(WHAT YOU HAVE TO DO) Please output the data below exactly as given, starting at its first line and stopping after the line that contains "### Core Documentation".
(Beginning of THE RECORDS)
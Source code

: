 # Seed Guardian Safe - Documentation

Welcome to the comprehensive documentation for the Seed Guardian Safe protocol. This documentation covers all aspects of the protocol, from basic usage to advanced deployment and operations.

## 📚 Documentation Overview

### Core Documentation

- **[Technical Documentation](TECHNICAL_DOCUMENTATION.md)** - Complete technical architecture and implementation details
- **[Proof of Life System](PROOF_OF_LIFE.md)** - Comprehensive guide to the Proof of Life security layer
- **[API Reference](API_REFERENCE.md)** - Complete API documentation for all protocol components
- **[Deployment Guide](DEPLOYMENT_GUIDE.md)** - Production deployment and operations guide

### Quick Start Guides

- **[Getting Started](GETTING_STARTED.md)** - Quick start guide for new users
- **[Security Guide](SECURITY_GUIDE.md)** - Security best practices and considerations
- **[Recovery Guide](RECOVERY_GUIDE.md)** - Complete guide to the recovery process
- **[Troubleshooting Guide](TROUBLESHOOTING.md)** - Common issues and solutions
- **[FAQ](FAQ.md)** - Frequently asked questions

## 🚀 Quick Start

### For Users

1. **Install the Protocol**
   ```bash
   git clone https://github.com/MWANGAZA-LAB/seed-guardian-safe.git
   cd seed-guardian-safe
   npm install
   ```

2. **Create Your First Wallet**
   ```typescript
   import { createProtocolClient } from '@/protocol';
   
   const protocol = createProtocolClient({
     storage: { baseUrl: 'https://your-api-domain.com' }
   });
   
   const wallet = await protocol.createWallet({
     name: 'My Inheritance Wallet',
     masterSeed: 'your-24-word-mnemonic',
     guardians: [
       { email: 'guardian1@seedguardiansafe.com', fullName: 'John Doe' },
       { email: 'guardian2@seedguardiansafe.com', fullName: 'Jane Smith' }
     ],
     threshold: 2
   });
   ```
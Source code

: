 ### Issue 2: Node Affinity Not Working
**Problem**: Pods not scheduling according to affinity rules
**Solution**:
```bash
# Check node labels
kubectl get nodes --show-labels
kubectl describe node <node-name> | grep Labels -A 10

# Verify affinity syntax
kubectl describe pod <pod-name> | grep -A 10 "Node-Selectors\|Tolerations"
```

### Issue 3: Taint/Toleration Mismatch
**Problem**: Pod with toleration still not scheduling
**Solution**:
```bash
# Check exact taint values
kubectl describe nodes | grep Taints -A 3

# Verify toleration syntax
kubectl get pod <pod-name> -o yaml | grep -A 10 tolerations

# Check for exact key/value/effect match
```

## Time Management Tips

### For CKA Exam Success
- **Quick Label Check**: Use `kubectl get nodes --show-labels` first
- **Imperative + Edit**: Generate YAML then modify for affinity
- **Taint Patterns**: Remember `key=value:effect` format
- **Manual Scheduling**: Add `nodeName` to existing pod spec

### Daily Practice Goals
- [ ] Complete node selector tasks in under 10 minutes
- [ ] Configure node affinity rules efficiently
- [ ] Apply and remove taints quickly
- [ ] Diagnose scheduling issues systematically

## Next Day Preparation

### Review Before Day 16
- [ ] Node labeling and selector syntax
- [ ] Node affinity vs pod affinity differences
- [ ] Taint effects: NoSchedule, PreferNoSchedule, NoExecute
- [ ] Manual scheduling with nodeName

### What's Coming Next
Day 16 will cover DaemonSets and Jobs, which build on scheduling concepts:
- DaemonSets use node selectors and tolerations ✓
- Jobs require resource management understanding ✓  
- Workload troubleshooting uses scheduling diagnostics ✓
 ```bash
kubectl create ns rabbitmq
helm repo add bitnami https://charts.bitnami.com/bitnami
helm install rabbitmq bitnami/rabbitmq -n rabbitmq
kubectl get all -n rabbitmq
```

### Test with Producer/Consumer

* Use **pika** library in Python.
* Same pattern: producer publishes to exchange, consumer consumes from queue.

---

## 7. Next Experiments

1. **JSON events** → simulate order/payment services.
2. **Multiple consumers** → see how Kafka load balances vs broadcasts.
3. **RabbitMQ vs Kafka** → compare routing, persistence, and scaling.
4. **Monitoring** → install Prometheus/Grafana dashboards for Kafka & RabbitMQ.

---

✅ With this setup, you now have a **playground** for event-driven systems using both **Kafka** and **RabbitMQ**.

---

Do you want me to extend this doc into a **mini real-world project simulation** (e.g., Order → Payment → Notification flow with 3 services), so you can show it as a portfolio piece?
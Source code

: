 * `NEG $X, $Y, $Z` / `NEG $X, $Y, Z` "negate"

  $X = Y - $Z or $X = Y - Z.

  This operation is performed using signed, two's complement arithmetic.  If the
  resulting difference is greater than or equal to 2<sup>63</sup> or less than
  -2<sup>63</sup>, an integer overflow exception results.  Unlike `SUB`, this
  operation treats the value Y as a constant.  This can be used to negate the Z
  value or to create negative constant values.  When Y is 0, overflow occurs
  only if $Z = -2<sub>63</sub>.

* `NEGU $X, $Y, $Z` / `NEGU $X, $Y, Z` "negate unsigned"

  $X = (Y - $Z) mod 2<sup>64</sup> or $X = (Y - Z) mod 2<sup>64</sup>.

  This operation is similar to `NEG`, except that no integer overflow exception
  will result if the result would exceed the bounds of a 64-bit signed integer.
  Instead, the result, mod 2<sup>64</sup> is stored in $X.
(End of THE RECORDS)
(ANSWER FOR THIS EXERCISE)
Source code

: # Seed Guardian Safe - Documentation

Welcome to the comprehensive documentation for the Seed Guardian Safe protocol. This documentation covers all aspects of the protocol, from basic usage to advanced deployment and operations.

## 📚 Documentation Overview

### Core Documentation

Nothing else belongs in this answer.